FACURY, João Pedro Pujoni. Desbravando o nevoeiro. Resenhas Online, São Paulo, ano 23, n. 271.05, Vitruvius, jul. 2024 <https://vitruvius.com.br/revistas/read/resenhasonline/23.271/8988>.


A elaboração de um panorama explicativo do que é a experiência contemporânea, por meio da construção de uma teia de relações entre as esferas da arte, da tecnologia e da arquitetura é, sem dúvida, uma tarefa complexa. Wisnik se propõe esse desafio por meio de um extenso mapeamento dos principais acontecimentos históricos desde as décadas de 1920-1930 até os dias atuais.

O autor elabora uma série de relações entre os grandes marcos históricos do cenário mundial, como as Guerras Mundiais, a Guerra Fria, a Queda do Muro de Berlim e os atentados de 11 de setembro, com as manifestações artísticas, arquitetônicas e tecnológicas que afloraram nesses períodos. Para suas análises, Wisnik recorre, também, a diversos filósofos e intelectuais, que ajudam a embasar seu pensamento, até culminar em uma espécie de diagnóstico sobre a experiência contemporânea atual.

A metáfora do nevoeiro é utilizada como principal elemento simbólico e imagético de seu argumento. Guilherme Wisnik defende que estamos inseridos em uma era nebulosa, onde, paradoxalmente, o excesso de informação e a hipervisibilidade da cultura contemporânea auxiliam na construção de uma era de embotamento, uma atmosfera pesada que em nada se identifica com o ideário da luz iluminista preconizado durante a era moderna. Pelo contrário, estaríamos imersos em uma névoa densa, uma atmosfera inebriante, marcada por violência e uma constante sensação de perigo, que inevitavelmente reflete na maneira que construímos, habitamos, socializamos e produzimos arte e tecnologia.

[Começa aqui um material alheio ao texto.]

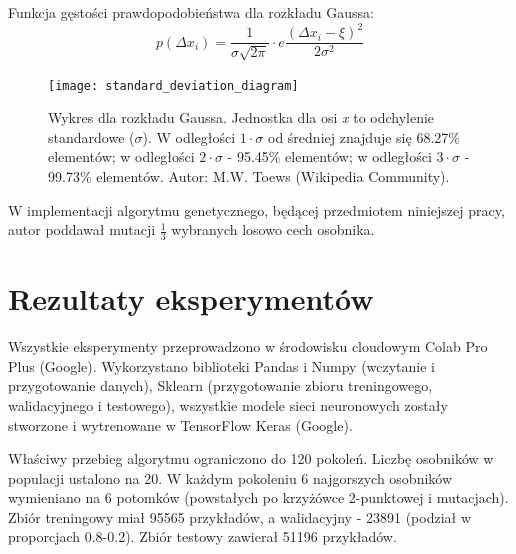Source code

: \documentclass[a4paper,12pt]{article}
\numberwithin{figure}{section}
\begin{document}
    \bigskip

    \noindent
    \begin{minipage}[H]{\textwidth}
        \setlength\parindent{17pt} Funkcja gęstości prawdopodobieństwa dla rozkładu Gaussa: \\
        \begin{equation}
            \label{eq:mutation_probability distribution}
            p(\Delta x_{i}) = \frac{1}{\sigma \sqrt {2 \pi}} \cdot e \frac{(\Delta x_{i} - \xi)^{2}}{2 \sigma^{2}}
        \end{equation}
    \end{minipage}

    \bigskip

    \begin{figure}[H]
        \centering
        \texttt{[image: standard\_deviation\_diagram]}
        \caption{Wykres dla rozkładu Gaussa. Jednostka dla osi \textit{x} to odchylenie standardowe ($\sigma$). W odległości $1 \cdot \sigma$ od średniej znajduje się 68.27\% elementów; w odległości $2 \cdot \sigma$ - 95.45\% elementów; w odległości $3 \cdot \sigma$ - 99.73\% elementów. Autor: M.W. Toews (Wikipedia Community).}
        \label{fig:standard_deviation_diagram}
    \end{figure}

    \bigskip

    W implementacji algorytmu genetycznego, będącej przedmiotem niniejszej pracy, autor poddawał mutacji $\frac{1}{3}$ wybranych losowo cech osobnika.

    \newpage


    \section{Rezultaty eksperymentów}

    Wszystkie eksperymenty przeprowadzono w środowisku cloudowym Colab Pro Plus (Google). Wykorzystano biblioteki Pandas i Numpy (wczytanie i przygotowanie danych), Sklearn (przygotowanie zbioru treningowego, walidacyjnego i testowego), wszystkie modele sieci neuronowych zostały stworzone i wytrenowane w TensorFlow Keras (Google).

    \bigskip

    Właściwy przebieg algorytmu ograniczono do 120 pokoleń. Liczbę osobników w populacji ustalono na 20. W każdym pokoleniu 6 najgorszych osobników wymieniano na 6 potomków (powstałych po krzyżówce 2-punktowej i mutacjach). Zbiór treningowy miał 95565 przykładów, a walidacyjny - 23891 (podział w proporcjach 0.8-0.2). Zbiór testowy zawierał 51196 przykładów.
\end{document}
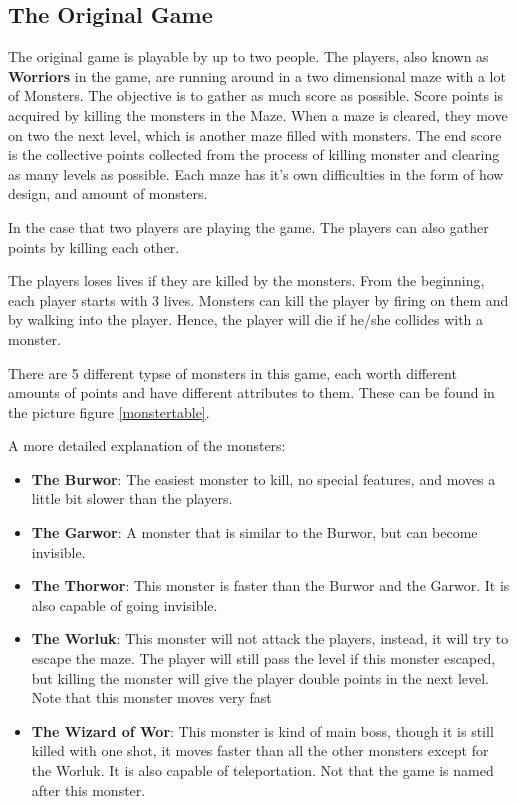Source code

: \documentclass{article}
\begin{document}
  \subsection{The Original Game}

  The original game is playable by up to two people. The players, also known as \textbf{Worriors} in the game, are running around in a two dimensional maze with a lot of Monsters. The objective is to gather as much score as possible. Score points is acquired by killing the monsters in the Maze. When a maze is cleared, they move on two the next level, which is another maze filled with monsters. The end score is the collective points collected from the process of killing monster and clearing as many levels as possible. Each maze has it's own difficulties in the form of how design, and amount of monsters.

  In the case that two players are playing the game. The players can also gather points by killing each other.

  The players loses lives if they are killed by the monsters. From the beginning, each player starts with 3 lives. Monsters can kill the player by firing on them and by walking into the player. Hence, the player will die if he/she collides with a monster.

  There are 5 different typse of monsters in this game, each worth different amounts of points and have different attributes to them. These can be found in the picture figure \ref{monstertable}.

  A more detailed explanation of the monsters:
  \begin{itemize}
    \item \textbf{The Burwor}: The easiest monster to kill, no special features, and moves a little bit slower than the players.
    \item \textbf{The Garwor}: A monster that is similar to the Burwor, but can become invisible.
    \item \textbf{The Thorwor}: This monster is faster than the Burwor and the Garwor. It is also capable of going invisible.
    \item \textbf{The Worluk}: This monster will not attack the players, instead, it will try to escape the maze. The player will still pass the level if this monster escaped, but killing the monster will give the player double points in the next level. Note that this monster moves very fast
    \item \textbf{The Wizard of Wor}: This monster is kind of main boss, though it is still killed with one shot, it moves faster than all the other monsters except for the Worluk. It is also capable of teleportation. Not that the game is named after this monster.
  \end{itemize}
\end{document}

O primeiro capítulo é dedicado à análise do que seriam as principais características da arquitetura contemporânea. Para o autor, a principal delas é o efeito de nublamento observado em grande parte dos principais edifícios contemporâneos. A partir do deslocamento da ênfase da estrutura para a pele dos edifícios, a arquitetura estaria focada na construção de edifícios que se comportam como caixas de luz, com efeitos ambíguos mediados pelo invólucro da fachada. Por exemplo, os invólucros constituídos de peles de plástico com certa opacidade, resinas, vidros translúcidos dotados de películas com efeitos jateado, serigrafado ou leitoso, são os responsáveis pela intermediação do objeto construído com o contexto externo.

Em contraponto à produção moderna, onde a ênfase se encontrava na construção de uma linguagem estrutural clara, os edifícios contemporâneos já não possuem um compromisso com a transparência. Na contemporaneidade, há um deslocamento em direção à valorização da opacidade, como uma possibilidade de resgate do reencantamento da experiência sensitiva, que encontra na relação visual ambígua do nublamento da pele dos edifícios valores como sensualidade, mistério e curiosidade.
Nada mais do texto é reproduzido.